In February, nine student teams competed in Pitt’s second annual SonoGames, a test of knowledge and skills in ultrasound. The event, sponsored by the Office of Medical Education, was organized by Caelie Kern, Ellen Ribar, and Harmony Yourish—students in the Ultrasound in Medicine Interest Group. Emily Lovallo, assistant professor of emergency medicine and assistant director of ultrasound services for the Department of Emergency Medicine, serves as the group’s faculty advisor.
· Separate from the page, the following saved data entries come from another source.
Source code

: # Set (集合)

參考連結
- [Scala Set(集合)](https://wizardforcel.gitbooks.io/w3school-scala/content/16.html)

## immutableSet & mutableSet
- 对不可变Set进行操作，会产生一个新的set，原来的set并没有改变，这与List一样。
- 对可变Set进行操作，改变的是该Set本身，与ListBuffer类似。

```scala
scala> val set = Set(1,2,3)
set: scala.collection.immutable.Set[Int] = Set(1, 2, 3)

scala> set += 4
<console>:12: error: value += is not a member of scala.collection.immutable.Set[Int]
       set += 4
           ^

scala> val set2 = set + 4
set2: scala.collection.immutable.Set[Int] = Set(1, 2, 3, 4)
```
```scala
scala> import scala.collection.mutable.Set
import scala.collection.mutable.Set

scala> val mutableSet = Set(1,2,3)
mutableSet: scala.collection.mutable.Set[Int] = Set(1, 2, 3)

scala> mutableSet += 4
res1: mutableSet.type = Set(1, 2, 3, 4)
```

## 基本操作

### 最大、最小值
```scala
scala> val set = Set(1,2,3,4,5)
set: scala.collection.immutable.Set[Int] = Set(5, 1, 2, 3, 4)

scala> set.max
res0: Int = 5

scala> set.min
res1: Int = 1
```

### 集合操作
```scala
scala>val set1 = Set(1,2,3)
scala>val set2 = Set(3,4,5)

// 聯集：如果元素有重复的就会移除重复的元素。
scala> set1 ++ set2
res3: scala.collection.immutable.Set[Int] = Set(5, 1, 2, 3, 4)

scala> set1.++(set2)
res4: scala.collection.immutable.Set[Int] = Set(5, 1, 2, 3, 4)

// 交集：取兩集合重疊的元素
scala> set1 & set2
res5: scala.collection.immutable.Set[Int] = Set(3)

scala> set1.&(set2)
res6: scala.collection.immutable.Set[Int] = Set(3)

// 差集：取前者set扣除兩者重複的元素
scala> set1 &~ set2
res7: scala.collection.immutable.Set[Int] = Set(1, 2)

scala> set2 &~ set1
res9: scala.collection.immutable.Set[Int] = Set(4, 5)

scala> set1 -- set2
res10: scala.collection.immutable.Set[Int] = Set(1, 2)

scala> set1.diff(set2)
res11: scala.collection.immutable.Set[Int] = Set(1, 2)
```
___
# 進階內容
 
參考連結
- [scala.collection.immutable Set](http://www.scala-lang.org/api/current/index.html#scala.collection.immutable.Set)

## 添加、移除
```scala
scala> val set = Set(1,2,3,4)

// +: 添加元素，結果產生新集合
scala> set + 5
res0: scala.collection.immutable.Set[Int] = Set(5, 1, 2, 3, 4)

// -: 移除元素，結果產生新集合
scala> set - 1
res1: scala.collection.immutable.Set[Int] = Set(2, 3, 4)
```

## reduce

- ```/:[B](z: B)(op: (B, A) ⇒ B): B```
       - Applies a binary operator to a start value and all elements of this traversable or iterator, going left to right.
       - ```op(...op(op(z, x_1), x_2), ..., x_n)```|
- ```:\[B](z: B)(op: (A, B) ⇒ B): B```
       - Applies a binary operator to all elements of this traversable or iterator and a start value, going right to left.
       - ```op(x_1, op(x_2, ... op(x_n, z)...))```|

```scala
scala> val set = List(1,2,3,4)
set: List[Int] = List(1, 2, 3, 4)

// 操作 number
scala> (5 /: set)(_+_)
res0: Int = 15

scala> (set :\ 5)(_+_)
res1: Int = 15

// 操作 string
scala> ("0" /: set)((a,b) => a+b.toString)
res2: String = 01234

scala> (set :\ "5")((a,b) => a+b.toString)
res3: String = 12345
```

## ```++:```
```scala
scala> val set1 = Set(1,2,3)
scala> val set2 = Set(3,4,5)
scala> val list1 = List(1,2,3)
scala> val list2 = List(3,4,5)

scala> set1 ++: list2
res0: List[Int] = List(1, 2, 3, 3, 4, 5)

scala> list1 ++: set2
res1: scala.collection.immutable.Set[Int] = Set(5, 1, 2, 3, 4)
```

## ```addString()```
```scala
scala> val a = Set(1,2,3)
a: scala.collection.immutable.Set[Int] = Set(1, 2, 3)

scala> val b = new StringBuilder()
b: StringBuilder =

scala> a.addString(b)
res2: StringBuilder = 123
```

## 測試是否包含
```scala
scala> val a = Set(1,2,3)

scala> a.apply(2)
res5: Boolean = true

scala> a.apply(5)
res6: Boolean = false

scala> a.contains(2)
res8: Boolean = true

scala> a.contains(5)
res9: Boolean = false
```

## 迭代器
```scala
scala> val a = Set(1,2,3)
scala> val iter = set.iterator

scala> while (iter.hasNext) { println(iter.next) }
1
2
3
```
Andy Henderson, a second-year student who competed last year as well, says that the group’s hands-on practice and one-on-one instruction panned out for him recently as a volunteer at the Birmingham Free Clinic. “A couple months ago, someone came in and needed a renal scan. No one there felt comfortable doing it. And I was like, Okay, I’ll give it a shot.” Successfully completing the scan was “really affirming,” says Henderson—who, by the way, took second place in this year’s SonoGames, along with Wesley Ramirez and Vu Dinh (their team name, WAVIN, is a portmanteau of their first names).
In the final Jeopardy! (style) round, the Acoustic Shadows—first-year students Elaina Anglin, Insiyah Campwala, and Anjana Murali—clinched the championship.